** What is required **
Check each line below for the word "complex", and copy those that have it.

** Source texts of formatted documents **
────────────────────────────────────────

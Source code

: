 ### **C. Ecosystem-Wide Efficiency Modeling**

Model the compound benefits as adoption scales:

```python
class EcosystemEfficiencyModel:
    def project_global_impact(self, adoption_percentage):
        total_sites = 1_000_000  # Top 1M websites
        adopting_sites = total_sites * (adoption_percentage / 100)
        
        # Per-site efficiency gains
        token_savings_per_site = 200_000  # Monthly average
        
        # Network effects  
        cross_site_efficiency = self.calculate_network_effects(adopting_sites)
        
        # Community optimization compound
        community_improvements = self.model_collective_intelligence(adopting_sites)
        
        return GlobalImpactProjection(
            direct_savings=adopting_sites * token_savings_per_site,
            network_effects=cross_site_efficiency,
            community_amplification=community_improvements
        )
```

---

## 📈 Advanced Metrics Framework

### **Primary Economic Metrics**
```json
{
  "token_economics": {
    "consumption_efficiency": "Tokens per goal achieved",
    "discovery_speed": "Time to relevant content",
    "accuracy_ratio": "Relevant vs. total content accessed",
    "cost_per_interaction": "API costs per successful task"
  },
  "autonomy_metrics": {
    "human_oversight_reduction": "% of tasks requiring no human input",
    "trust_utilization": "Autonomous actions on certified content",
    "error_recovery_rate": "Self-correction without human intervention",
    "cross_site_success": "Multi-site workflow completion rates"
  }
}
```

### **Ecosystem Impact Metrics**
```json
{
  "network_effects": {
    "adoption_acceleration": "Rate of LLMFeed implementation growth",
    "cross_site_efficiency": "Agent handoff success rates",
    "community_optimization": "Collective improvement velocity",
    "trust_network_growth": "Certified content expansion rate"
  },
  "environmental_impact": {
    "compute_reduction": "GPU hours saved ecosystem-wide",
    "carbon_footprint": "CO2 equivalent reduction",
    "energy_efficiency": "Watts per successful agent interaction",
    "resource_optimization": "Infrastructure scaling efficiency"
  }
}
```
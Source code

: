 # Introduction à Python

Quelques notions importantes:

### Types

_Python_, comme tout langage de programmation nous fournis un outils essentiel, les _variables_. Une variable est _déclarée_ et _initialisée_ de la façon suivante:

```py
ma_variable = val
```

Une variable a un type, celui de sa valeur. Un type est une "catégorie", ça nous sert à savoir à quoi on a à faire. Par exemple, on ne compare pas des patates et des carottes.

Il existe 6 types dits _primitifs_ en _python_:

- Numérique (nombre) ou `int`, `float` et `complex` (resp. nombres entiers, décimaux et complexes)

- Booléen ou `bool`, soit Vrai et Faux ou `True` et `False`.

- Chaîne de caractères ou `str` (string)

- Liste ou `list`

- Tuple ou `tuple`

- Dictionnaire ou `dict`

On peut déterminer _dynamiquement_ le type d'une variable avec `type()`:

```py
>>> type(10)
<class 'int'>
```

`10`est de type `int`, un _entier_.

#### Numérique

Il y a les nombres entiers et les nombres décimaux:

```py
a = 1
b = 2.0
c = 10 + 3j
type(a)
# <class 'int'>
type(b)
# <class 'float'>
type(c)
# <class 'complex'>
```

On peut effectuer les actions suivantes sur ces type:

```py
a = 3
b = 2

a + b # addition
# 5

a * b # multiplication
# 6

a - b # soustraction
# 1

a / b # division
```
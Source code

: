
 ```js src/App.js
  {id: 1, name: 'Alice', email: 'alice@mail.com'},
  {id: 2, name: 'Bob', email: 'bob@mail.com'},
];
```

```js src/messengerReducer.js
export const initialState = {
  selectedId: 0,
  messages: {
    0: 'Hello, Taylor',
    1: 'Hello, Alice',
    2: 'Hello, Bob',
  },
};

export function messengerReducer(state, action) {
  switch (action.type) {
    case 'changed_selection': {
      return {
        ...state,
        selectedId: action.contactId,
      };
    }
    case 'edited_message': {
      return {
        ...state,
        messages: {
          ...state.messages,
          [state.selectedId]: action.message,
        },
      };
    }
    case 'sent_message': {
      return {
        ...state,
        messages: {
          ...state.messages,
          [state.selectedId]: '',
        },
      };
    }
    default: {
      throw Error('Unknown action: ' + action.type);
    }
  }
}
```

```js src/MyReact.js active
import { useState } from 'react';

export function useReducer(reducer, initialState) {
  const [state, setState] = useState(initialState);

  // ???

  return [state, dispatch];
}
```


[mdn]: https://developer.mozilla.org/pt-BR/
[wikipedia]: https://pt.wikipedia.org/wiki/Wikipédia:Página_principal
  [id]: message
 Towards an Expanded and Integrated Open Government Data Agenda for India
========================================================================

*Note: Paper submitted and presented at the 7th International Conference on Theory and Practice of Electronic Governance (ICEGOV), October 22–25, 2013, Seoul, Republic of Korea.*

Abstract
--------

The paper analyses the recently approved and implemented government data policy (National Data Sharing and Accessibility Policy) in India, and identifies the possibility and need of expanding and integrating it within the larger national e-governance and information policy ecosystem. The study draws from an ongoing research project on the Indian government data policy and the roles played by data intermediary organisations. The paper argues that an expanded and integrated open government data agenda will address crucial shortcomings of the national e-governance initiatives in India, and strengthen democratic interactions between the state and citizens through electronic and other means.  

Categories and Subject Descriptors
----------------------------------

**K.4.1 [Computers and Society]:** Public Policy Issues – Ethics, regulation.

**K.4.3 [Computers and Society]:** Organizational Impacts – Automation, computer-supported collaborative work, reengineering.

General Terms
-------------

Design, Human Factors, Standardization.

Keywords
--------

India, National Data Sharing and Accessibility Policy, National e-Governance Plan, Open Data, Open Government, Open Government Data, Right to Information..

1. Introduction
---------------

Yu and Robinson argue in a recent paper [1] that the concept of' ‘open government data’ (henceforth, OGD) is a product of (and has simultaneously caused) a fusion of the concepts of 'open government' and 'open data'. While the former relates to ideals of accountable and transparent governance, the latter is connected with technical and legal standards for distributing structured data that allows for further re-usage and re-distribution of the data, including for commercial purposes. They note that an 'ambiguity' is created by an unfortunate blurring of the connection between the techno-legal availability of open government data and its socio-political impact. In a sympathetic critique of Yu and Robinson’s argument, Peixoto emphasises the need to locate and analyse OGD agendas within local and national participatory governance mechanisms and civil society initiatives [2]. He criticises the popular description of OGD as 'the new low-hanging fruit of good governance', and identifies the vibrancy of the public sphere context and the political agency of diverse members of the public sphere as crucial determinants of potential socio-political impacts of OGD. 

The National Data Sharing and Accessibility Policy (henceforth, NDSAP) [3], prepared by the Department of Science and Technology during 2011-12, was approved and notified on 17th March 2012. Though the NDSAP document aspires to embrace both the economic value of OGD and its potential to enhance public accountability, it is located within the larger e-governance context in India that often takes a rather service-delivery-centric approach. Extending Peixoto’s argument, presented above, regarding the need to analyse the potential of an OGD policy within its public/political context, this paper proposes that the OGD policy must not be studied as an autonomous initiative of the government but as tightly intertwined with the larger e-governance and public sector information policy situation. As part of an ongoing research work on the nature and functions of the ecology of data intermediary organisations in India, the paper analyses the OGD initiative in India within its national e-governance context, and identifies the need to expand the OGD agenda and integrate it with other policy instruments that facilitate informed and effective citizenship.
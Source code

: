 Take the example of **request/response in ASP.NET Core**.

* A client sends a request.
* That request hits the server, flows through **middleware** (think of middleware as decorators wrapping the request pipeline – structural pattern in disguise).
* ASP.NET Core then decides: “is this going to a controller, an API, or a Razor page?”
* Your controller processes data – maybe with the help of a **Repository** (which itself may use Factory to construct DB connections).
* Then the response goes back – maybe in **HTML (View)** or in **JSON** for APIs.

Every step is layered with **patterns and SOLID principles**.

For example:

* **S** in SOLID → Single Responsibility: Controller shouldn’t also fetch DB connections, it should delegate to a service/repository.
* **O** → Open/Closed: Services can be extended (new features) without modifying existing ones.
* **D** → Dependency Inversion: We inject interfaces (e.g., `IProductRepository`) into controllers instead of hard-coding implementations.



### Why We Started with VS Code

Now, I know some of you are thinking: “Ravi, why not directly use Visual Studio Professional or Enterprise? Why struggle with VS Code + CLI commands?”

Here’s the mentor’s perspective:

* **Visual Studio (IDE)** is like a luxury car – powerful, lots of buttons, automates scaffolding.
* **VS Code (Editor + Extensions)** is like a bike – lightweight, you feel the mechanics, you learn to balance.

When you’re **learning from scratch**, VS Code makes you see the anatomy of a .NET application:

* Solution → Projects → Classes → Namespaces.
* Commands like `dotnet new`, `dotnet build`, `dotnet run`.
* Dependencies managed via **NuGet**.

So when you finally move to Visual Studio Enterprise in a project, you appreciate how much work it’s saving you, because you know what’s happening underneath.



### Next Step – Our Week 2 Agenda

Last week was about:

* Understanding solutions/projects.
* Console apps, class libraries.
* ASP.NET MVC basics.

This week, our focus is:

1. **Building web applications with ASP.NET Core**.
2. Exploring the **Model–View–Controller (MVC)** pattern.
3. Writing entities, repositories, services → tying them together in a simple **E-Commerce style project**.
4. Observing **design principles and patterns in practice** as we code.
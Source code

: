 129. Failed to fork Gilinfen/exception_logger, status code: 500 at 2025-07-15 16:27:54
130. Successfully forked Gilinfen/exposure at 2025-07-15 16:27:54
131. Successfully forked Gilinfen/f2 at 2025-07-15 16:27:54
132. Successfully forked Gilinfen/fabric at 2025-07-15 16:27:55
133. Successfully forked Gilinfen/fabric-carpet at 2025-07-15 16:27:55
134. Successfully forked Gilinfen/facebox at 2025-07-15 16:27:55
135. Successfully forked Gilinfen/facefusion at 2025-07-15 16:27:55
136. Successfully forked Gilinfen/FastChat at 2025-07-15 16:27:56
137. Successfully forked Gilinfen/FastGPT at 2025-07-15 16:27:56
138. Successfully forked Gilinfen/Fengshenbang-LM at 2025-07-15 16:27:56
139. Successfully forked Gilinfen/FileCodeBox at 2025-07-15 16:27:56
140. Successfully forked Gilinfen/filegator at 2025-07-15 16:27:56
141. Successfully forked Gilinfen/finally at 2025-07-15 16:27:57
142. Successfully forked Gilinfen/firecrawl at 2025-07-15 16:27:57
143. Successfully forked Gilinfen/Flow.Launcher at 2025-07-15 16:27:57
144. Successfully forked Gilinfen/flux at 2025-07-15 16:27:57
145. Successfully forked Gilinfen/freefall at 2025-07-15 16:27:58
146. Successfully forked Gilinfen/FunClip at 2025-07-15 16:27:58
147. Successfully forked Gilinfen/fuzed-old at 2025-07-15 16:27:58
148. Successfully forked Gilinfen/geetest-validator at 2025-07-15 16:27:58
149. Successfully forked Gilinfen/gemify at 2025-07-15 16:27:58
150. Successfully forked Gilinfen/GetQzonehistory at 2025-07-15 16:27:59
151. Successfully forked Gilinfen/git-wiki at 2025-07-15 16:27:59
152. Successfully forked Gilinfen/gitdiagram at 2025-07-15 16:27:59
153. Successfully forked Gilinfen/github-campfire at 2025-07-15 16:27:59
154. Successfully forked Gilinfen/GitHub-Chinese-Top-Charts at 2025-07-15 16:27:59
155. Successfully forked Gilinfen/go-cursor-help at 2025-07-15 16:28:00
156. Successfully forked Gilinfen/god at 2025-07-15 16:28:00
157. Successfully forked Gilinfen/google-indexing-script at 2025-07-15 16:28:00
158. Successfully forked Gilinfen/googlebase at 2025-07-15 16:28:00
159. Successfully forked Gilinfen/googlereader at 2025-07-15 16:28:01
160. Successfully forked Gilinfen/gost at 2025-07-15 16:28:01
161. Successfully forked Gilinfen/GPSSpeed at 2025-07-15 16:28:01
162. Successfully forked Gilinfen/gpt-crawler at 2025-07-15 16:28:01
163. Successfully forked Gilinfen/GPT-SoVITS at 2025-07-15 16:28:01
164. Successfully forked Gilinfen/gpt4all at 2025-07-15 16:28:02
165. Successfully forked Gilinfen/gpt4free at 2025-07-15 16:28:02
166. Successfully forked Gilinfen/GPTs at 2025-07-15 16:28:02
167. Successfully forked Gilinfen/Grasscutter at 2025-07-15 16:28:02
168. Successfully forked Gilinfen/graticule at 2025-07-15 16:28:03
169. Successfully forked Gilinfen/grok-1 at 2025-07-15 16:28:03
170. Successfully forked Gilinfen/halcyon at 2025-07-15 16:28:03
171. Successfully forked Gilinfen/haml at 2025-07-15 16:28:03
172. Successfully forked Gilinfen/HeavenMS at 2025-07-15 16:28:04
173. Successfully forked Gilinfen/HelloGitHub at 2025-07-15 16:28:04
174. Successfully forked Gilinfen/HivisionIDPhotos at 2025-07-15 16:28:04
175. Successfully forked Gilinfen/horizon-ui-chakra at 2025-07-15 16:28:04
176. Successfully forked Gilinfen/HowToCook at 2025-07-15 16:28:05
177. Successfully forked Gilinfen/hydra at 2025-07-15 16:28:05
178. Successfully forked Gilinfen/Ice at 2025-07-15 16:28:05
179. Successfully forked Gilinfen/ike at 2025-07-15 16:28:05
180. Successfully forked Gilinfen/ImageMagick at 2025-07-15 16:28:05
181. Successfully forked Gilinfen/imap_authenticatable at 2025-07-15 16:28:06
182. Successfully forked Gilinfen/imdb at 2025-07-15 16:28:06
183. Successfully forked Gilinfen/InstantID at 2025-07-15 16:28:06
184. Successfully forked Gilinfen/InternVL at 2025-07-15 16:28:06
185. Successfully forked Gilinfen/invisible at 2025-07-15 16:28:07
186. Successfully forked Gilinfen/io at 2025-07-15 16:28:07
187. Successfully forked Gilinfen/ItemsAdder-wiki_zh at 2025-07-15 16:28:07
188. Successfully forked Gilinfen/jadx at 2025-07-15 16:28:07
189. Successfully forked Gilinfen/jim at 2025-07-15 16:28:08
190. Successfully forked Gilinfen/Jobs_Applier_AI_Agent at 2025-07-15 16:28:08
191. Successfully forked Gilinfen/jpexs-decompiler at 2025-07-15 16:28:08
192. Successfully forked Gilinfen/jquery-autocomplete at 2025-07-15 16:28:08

────────────────────────────────────────

** Written reply **
- Numérique (nombre) ou `int`, `float` et `complex` (resp. nombres entiers, décimaux et complexes)
# <class 'complex'>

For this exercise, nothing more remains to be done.